Overlapping and Robust Edge-Colored Clustering in Hypergraphs

TL;DR

This paper extends edge-colored hypergraph clustering to handle overlaps and noise, proposing greedy algorithms and FPT solutions for improved categorical data analysis.

Contribution

It introduces generalized models for overlapping and noise-tolerant hypergraph clustering, along with approximation algorithms and complexity results.

Findings

Greedy algorithms effectively minimize edge mistake objectives.

Bicriteria approximations balance clustering accuracy and budget constraints.

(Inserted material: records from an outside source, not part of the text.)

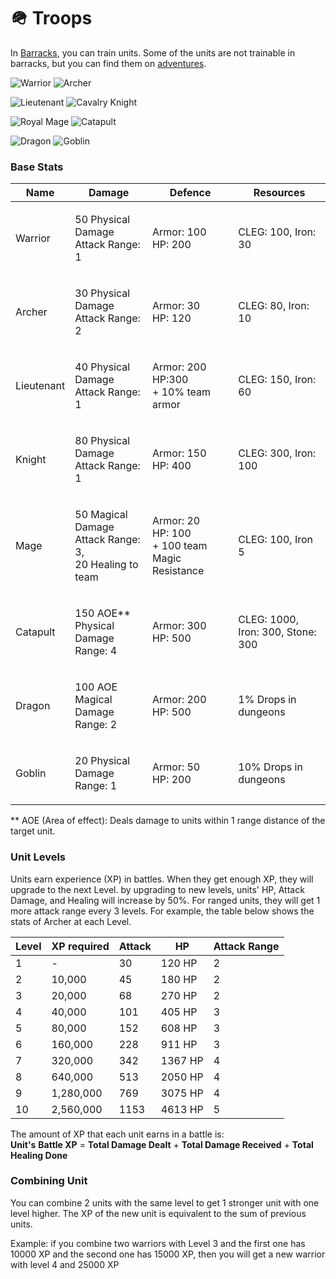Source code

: # 🪖 Troops

In [Barracks](buildings.md#barracks), you can train units. Some of the units are not trainable in barracks, but you can find them on [adventures](battles.md).

![Warrior](<../.gitbook/assets/10 (2).png>) ![Archer](../.gitbook/assets/archer.png)

![Lieutenant](../.gitbook/assets/Lieutenant.png) ![Cavalry Knight](../.gitbook/assets/Knight.png)

![Royal Mage](../.gitbook/assets/32.png) ![Catapult](../.gitbook/assets/Catapult.png)

![Dragon](../.gitbook/assets/59.png) ![Goblin](../.gitbook/assets/Goblin.png)

### Base Stats

| Name       | Damage                                                             | Defence                                                    | Resources                         |
| ---------- | ------------------------------------------------------------------ | ---------------------------------------------------------- | --------------------------------- |
| Warrior    | <p>50 Physical Damage<br>Attack Range: 1</p>                       | <p>Armor: 100<br>HP: 200</p>                               | CLEG: 100, Iron: 30               |
| Archer     | <p>30 Physical Damage<br>Attack Range: 2</p>                       | <p>Armor: 30<br>HP: 120</p>                                | CLEG: 80, Iron: 10                |
| Lieutenant | <p>40 Physical Damage<br>Attack Range: 1</p>                       | <p>Armor: 200<br>HP:300<br>+ 10% team armor</p>            | CLEG: 150, Iron: 60               |
| Knight     | <p>80 Physical Damage<br>Attack Range: 1</p>                       | <p>Armor: 150<br>HP: 400</p>                               | CLEG: 300, Iron: 100              |
| Mage       | <p>50 Magical Damage<br>Attack Range: 3,<br>20 Healing to team</p> | <p>Armor: 20<br>HP: 100<br>+ 100 team Magic Resistance</p> | CLEG: 100, Iron 5                 |
| Catapult   | <p>150 AOE** Physical Damage<br>Range: 4</p>                       | <p>Armor: 300<br>HP: 500</p>                               | CLEG: 1000, Iron: 300, Stone: 300 |
| Dragon     | <p>100 AOE Magical Damage<br>Range: 2</p>                          | <p>Armor: 200<br>HP: 500</p>                               | 1% Drops in dungeons              |
| Goblin     | <p>20 Physical Damage<br>Range: 1</p>                              | <p>Armor: 50<br>HP: 200</p>                                | 10% Drops in dungeons             |

\*\* AOE (Area of effect): Deals damage to units within 1 range distance of the target unit.

### Unit Levels

Units earn experience (XP) in battles. When they get enough XP, they will upgrade to the next Level. by upgrading to new levels, units' HP, Attack Damage, and Healing will increase by 50%. For ranged units, they will get 1 more attack range every 3 levels. For example, the table below shows the stats of Archer at each Level.

| Level | XP required | Attack | HP      | Attack Range |
| ----- | ----------- | ------ | ------- | ------------ |
| 1     | -           | 30     | 120 HP  | 2            |
| 2     | 10,000      | 45     | 180 HP  | 2            |
| 3     | 20,000      | 68     | 270 HP  | 2            |
| 4     | 40,000      | 101    | 405 HP  | 3            |
| 5     | 80,000      | 152    | 608 HP  | 3            |
| 6     | 160,000     | 228    | 911 HP  | 3            |
| 7     | 320,000     | 342    | 1367 HP | 4            |
| 8     | 640,000     | 513    | 2050 HP | 4            |
| 9     | 1,280,000   | 769    | 3075 HP | 4            |
| 10    | 2,560,000   | 1153   | 4613 HP | 5            |

The amount of XP that each unit earns in a battle is:\
**Unit's** **Battle XP** = **Total Damage Dealt** + **Total Damage Received** + **Total Healing Done**

### Combining Unit

You can combine 2 units with the same level to get 1 stronger unit with one level higher. The XP of the new unit is equivalent to the sum of previous units.

Example: if you combine two warriors with Level 3 and the first one has 10000 XP and the second one has 15000 XP, then you will get a new warrior with level 4 and 25000 XP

FPT algorithms and hardness results clarify computational complexity.

Abstract

A recent trend in data mining has explored (hyper)graph clustering algorithms for data with categorical relationship types. Such algorithms have applications in the analysis of social, co-authorship, and protein interaction networks, to name a few. Many such applications naturally have some overlap between clusters, a nuance which is missing from current combinatorial models. Additionally, existing models lack a mechanism for handling noise in datasets. We address these concerns by generalizing Edge-Colored Clustering, a recent framework for categorical clustering of hypergraphs. Our generalizations allow for a budgeted number of either (a) overlapping cluster assignments or (b) node deletions. For each new model we present a greedy algorithm which approximately minimizes an edge mistake objective, as well as bicriteria approximations where the second approximation factor is on the budget. Additionally, we address the parameterized complexity of each problem, providing FPT algorithms and hardness results.